Output, exactly as written, the lines below starting at the line containing "So we (we're" and ending at the line containing "Let's look at". Drop the pictures and keep both end lines.

#### TASK MATERIAL:
Segment Open
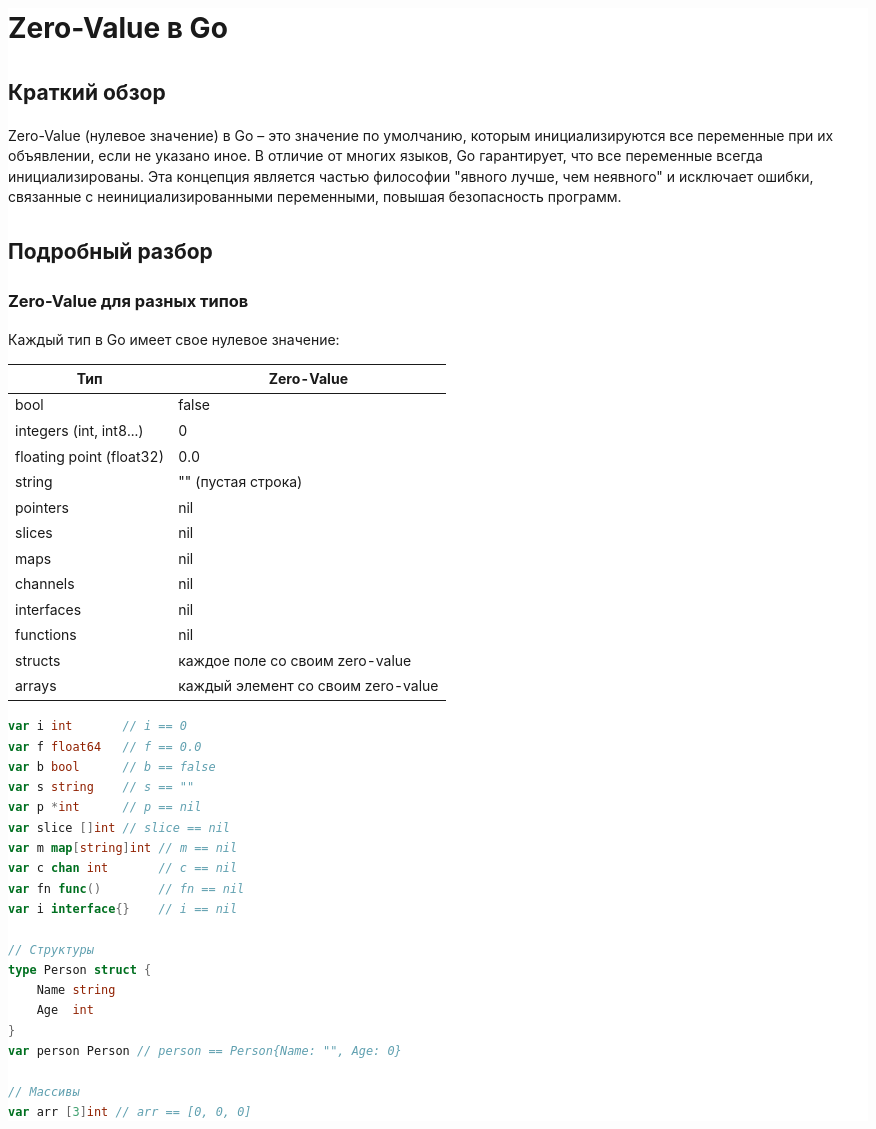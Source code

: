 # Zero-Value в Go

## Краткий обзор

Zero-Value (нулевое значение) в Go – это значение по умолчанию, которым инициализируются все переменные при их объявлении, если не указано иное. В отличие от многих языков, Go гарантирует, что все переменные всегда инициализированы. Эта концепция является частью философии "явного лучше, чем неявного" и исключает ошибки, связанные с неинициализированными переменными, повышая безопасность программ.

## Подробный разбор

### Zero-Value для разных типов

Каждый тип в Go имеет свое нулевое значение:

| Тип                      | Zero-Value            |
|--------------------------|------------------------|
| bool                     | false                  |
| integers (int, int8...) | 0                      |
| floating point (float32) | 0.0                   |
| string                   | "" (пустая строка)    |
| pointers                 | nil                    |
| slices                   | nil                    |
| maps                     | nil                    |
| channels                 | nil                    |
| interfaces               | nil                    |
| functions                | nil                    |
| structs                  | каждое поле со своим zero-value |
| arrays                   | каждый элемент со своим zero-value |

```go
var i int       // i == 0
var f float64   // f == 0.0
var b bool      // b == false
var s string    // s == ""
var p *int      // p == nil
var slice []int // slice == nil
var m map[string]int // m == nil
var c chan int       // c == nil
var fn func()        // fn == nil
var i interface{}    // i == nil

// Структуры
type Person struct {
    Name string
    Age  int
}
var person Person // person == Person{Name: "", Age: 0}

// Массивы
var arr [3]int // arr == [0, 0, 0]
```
Segment Closed
Segment Open
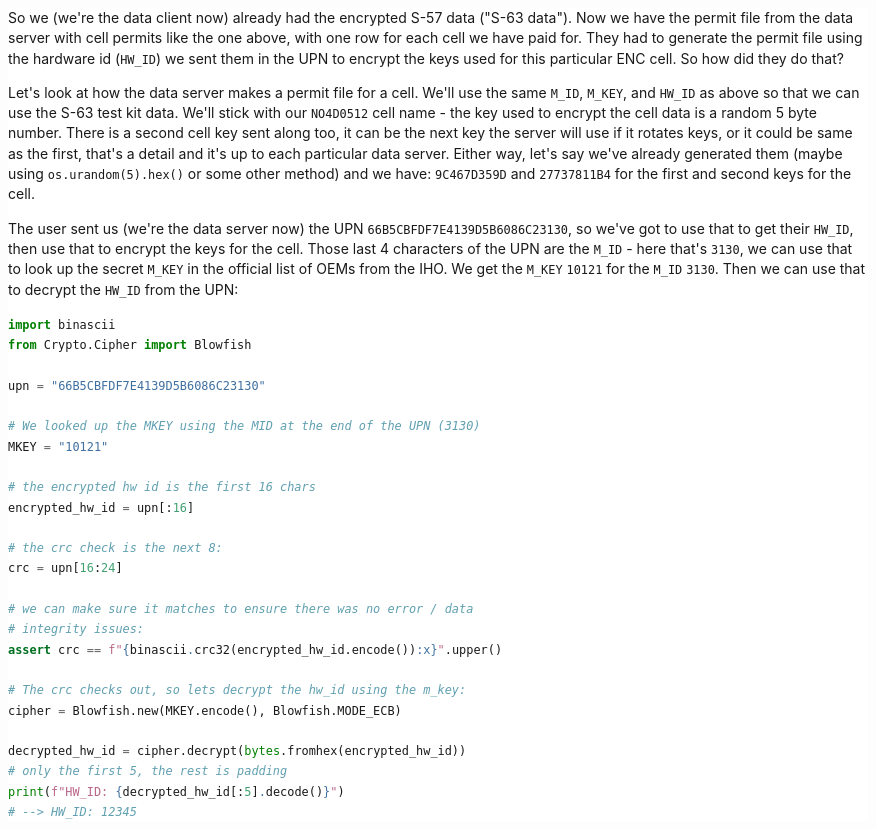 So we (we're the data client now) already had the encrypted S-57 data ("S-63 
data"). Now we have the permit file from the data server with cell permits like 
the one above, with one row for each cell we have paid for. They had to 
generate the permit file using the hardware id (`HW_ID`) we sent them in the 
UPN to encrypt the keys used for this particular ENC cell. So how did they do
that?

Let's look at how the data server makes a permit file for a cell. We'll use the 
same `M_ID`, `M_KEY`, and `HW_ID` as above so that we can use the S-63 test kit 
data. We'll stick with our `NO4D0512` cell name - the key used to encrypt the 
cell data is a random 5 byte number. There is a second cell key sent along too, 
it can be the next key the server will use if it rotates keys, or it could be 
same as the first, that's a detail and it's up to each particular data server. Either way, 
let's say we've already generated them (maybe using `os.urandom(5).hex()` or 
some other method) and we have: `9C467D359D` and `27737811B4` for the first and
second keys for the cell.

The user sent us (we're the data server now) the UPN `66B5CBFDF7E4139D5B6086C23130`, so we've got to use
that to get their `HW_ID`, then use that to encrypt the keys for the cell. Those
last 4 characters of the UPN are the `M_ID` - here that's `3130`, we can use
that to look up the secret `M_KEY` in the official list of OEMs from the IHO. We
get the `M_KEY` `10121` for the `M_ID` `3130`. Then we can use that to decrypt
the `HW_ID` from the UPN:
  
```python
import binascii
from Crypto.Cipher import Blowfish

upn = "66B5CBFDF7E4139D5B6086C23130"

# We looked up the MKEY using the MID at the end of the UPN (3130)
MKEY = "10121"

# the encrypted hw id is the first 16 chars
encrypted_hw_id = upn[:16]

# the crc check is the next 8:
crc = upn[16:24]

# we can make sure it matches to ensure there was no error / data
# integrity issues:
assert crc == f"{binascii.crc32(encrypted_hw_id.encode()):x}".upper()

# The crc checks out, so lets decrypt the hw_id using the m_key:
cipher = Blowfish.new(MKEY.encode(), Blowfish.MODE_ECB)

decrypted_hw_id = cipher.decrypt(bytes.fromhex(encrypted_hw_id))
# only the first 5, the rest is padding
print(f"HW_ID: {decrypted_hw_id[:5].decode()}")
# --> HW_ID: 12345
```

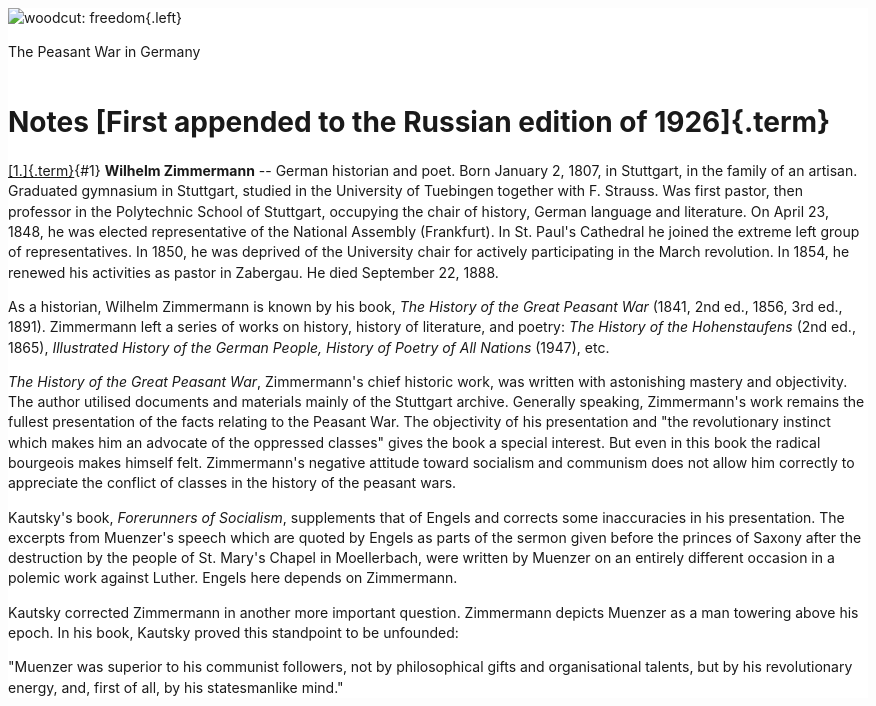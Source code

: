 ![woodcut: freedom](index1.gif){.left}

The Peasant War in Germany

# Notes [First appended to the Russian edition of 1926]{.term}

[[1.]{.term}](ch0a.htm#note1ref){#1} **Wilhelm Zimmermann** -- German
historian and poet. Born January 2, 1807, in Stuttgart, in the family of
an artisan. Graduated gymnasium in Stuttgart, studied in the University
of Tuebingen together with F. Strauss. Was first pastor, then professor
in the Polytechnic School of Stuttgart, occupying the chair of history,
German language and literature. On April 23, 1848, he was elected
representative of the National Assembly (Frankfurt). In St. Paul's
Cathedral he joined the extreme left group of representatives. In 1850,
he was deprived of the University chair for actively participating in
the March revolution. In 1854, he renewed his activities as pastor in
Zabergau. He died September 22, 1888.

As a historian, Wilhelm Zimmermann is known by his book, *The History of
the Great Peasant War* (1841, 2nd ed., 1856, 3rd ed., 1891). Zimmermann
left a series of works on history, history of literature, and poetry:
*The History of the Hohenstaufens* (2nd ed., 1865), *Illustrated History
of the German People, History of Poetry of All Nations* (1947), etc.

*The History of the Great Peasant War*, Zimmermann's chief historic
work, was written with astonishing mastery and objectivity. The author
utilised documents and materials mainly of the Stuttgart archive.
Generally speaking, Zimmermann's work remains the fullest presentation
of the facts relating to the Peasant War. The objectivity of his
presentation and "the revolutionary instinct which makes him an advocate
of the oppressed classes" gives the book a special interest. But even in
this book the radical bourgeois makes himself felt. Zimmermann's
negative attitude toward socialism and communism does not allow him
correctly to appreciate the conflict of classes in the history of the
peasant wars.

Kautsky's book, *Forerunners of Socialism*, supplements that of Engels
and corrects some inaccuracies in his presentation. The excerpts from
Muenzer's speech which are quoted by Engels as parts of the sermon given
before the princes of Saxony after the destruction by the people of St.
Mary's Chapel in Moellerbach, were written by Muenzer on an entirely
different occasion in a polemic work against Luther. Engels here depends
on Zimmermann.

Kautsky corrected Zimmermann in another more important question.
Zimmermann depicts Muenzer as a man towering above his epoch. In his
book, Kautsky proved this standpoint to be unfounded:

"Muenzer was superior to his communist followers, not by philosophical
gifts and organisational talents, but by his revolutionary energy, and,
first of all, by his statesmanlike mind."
Segment Closed
#### THE ANSWER:
 So we (we're the data client now) already had the encrypted S-57 data ("S-63 
data"). Now we have the permit file from the data server with cell permits like 
the one above, with one row for each cell we have paid for. They had to 
generate the permit file using the hardware id (`HW_ID`) we sent them in the 
UPN to encrypt the keys used for this particular ENC cell. So how did they do
that?

Let's look at how the data server makes a permit file for a cell. We'll use the 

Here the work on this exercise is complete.